__DATA TO PROCESS__:
§

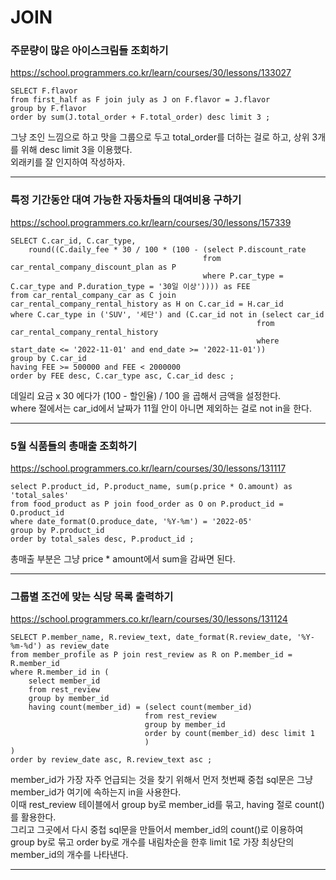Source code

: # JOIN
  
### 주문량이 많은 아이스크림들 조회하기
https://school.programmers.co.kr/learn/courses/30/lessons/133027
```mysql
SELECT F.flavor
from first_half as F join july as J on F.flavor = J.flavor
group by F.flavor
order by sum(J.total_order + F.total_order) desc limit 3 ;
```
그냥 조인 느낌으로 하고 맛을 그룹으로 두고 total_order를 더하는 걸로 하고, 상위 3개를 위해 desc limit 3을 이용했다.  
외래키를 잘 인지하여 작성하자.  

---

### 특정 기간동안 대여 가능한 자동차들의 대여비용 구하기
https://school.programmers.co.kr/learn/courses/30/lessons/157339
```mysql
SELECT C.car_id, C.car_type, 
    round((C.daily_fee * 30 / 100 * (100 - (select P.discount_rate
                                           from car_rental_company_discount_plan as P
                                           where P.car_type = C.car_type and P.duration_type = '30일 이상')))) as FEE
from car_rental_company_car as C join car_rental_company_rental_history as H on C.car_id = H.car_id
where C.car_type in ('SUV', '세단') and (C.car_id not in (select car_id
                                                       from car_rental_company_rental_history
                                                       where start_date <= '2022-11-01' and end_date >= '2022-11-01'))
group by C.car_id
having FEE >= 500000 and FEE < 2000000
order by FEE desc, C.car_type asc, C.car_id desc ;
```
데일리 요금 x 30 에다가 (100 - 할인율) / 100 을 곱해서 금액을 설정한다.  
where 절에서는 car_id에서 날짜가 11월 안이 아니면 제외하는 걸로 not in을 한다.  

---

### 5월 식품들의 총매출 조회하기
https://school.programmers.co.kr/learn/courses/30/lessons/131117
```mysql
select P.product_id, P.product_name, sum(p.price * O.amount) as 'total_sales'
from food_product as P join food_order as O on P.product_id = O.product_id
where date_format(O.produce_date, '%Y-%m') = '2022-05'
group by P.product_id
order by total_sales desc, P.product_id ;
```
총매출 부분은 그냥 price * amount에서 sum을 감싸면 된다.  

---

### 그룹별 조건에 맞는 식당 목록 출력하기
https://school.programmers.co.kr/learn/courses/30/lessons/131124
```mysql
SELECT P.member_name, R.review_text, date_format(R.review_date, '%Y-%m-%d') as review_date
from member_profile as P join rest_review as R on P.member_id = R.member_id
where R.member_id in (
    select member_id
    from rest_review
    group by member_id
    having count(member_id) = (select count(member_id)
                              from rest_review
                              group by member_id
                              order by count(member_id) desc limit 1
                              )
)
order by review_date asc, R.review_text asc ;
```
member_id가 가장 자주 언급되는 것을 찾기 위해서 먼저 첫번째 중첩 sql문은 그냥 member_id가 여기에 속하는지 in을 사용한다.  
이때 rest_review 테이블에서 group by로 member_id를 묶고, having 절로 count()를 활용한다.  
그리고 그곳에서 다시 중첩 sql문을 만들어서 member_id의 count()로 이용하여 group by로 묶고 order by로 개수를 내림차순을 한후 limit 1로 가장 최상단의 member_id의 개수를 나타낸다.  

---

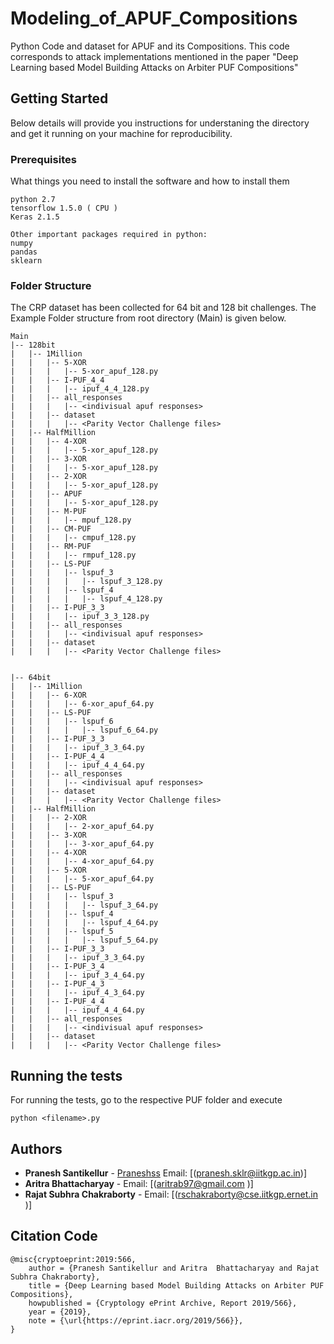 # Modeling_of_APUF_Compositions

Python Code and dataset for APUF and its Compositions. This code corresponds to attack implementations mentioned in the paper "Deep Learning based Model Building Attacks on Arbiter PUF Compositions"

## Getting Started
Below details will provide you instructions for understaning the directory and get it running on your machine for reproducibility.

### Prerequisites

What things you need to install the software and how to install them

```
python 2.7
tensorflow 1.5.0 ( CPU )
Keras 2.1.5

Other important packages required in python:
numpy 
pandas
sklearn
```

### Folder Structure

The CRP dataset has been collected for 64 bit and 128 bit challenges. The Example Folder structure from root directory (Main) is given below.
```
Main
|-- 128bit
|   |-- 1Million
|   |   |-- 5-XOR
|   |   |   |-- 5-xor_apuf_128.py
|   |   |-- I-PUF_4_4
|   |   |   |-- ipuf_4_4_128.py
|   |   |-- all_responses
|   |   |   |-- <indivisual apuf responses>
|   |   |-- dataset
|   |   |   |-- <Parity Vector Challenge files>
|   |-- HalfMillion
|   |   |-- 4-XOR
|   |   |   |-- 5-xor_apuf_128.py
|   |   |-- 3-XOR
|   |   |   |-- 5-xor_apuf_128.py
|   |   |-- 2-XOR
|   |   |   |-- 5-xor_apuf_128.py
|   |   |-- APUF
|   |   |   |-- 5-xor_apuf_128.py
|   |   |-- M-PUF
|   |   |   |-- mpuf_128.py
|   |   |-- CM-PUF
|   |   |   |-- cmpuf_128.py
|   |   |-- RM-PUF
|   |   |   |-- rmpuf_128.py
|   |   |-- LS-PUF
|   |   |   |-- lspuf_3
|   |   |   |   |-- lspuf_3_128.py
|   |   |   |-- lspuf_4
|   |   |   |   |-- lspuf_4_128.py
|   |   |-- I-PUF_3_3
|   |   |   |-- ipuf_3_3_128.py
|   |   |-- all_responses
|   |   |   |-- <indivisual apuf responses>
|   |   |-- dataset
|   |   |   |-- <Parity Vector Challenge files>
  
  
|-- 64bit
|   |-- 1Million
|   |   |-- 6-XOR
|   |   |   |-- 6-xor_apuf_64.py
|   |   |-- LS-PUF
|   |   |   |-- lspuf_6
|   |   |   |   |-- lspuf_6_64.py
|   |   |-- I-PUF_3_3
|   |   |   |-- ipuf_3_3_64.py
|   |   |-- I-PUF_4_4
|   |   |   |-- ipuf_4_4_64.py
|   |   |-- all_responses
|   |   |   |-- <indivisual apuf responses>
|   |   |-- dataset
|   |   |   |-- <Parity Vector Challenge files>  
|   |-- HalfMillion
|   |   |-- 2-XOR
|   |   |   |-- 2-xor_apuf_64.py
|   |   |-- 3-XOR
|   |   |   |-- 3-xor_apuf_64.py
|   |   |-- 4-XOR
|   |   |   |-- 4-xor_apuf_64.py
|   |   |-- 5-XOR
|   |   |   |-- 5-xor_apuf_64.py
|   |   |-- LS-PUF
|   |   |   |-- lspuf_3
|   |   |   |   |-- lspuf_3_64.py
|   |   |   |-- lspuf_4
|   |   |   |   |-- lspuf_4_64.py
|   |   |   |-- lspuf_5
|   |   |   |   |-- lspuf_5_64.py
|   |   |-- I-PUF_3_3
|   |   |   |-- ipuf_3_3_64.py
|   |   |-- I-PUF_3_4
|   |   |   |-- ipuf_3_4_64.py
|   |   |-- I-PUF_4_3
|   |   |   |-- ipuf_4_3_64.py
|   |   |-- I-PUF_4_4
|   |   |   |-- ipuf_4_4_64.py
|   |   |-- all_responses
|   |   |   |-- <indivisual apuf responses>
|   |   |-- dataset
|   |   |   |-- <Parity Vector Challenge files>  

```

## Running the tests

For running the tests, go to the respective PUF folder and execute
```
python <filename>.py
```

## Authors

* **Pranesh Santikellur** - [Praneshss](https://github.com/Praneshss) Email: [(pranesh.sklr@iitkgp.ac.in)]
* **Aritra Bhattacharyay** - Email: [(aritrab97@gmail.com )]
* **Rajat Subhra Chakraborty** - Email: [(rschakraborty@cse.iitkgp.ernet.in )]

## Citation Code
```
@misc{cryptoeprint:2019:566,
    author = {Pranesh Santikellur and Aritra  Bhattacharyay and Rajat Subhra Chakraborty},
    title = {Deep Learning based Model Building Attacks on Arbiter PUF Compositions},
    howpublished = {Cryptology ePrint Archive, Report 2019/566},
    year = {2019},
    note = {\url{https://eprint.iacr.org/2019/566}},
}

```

§

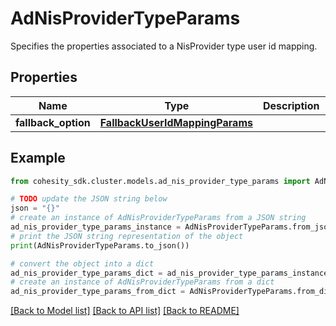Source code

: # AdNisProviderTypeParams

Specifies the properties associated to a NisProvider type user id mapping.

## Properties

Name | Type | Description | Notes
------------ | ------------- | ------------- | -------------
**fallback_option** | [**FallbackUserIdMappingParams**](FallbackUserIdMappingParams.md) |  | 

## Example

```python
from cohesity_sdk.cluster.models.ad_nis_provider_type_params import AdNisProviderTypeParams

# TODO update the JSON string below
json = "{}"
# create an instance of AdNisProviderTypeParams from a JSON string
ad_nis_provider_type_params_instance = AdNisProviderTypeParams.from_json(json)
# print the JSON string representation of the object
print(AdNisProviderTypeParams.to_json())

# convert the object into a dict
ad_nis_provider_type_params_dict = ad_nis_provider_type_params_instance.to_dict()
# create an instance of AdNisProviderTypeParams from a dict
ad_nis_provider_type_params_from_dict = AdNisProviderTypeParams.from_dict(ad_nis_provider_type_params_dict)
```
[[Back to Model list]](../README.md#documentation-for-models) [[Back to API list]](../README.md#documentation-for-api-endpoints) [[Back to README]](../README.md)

§

Locate the lines above that hold the word "Pranesh". Show every one of them.

* **Pranesh Santikellur** - [Praneshss](https://github.com/Praneshss) Email: [(pranesh.sklr@iitkgp.ac.in)]
    author = {Pranesh Santikellur and Aritra  Bhattacharyay and Rajat Subhra Chakraborty},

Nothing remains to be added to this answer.